Connection Servers broker client connections, authenticate users, and direct incoming requests to the correct endpoint. Although the Connection Server helps form the connection, it typically does not act as part of the data path after the connection is established.

Security Servers are installed in the DMZ and add an additional layer of security between the Internet and the internal network for external users. Each Security Server must be paired with a Connection Server and forwards all traffic to that instance. This pairing requires the Connection Server to be in tunnel mode, which means it is not suitable for internal client connections, so two sets of Connection Servers are needed – one to handle connections from the paired Security Servers, the other to handle internal clients.

Access Point is a hardened SUSE Linux based appliance introduced in v6.2 as an alternatively to Security Server. Access Point was renamed Unified Access Gateway (UAG) in Horizon v7.0. UAG is now the preferred option over Security Server. Access Point / UAG is not paired, so only one set of Connection Servers is needed for both external and internal clients.

For high availability and scalability, VMware recommended that multiple Connection Servers and multiple Unified Access Gateways were deployed in a load-balanced cluster.

The load balancers can be configured in various ways to support internal and external clients as detailed in the deployment guides referenced below.

Ports used by the appliance

ProtocolPortPurpose
TCP22SSH
TCP/UDP53GSLB
TCP/UDP123NTP
TCP/UDP161SNMP
UDP6694Heartbeat between Primary & Secondary appliances in HA mode
TCP7778HAProxy persistence table replication
TCP9000Gateway service for ADC Portal comms
TCP9080WebUI – HTTP (disabled by default)
TCP9081Nginx fallback server
TCP9443WebUI – HTTPS
TCP25565Shuttle service for ADC Portal comms

Note

All ports listed above except port 123 (NTP) can be changed if required.

External clients

There are three different ways to configure the external clients:

  • Option 1: The load balancer uses a single VIP configured with source IP address persistence to load balance the primary protocol to one of the UAGs. The client connection URLs on each UAG are configured so that secondary protocols are also sent to the VIP for load balancing to the same UAG. This option is recommended for all environments where source IP address persistence is possible. Where it’s not possible (typically due to in-line NAT devices hiding client source IP addresses), then either option 2 or option 3 should be used.
  • Option 2: The load balancer uses a single VIP configured with either source IP address or cookie persistence to load balance the primary protocol to one of the UAGs. The client connection URLs on each UAG are configured so that secondary protocols are sent directly to the same UAG, bypassing the load balancer.
  • Option 3: The load balancer uses one VIP configured with either source IP address or cookie persistence to load balance the primary protocol to one of the UAGs.

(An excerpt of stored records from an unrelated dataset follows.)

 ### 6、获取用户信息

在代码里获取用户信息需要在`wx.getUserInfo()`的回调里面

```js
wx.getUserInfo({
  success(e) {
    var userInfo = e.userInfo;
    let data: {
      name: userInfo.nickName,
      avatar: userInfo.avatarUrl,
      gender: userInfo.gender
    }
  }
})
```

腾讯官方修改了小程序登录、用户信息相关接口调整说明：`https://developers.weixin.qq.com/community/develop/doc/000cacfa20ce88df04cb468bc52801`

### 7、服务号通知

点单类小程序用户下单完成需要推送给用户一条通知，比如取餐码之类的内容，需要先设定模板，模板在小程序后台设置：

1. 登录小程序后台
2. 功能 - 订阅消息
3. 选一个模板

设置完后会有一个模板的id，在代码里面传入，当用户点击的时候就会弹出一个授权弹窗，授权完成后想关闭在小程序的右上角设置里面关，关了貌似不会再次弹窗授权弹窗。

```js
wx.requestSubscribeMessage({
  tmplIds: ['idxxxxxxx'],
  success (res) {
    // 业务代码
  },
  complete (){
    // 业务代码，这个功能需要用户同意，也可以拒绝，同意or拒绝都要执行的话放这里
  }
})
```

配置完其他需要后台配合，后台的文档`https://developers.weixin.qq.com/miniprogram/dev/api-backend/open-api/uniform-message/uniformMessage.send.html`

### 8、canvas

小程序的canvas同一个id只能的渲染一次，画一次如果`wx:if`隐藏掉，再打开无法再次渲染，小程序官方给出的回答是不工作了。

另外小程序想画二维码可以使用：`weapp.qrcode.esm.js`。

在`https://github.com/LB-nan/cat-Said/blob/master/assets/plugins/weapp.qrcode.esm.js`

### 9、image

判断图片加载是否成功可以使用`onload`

The client connection URLs on each UAG are configured so that secondary protocols are sent to the same UAG via additional VIPs on unique port numbers.

Internal clients

Internal clients connect to the Connection Server VIP on the LAN. Secondary protocols go direct to the virtual desktops unless Connection Server gateways are explicitly enabled.

Only the primary protocol is load balanced, secondary protocols go direct to the virtual desktops.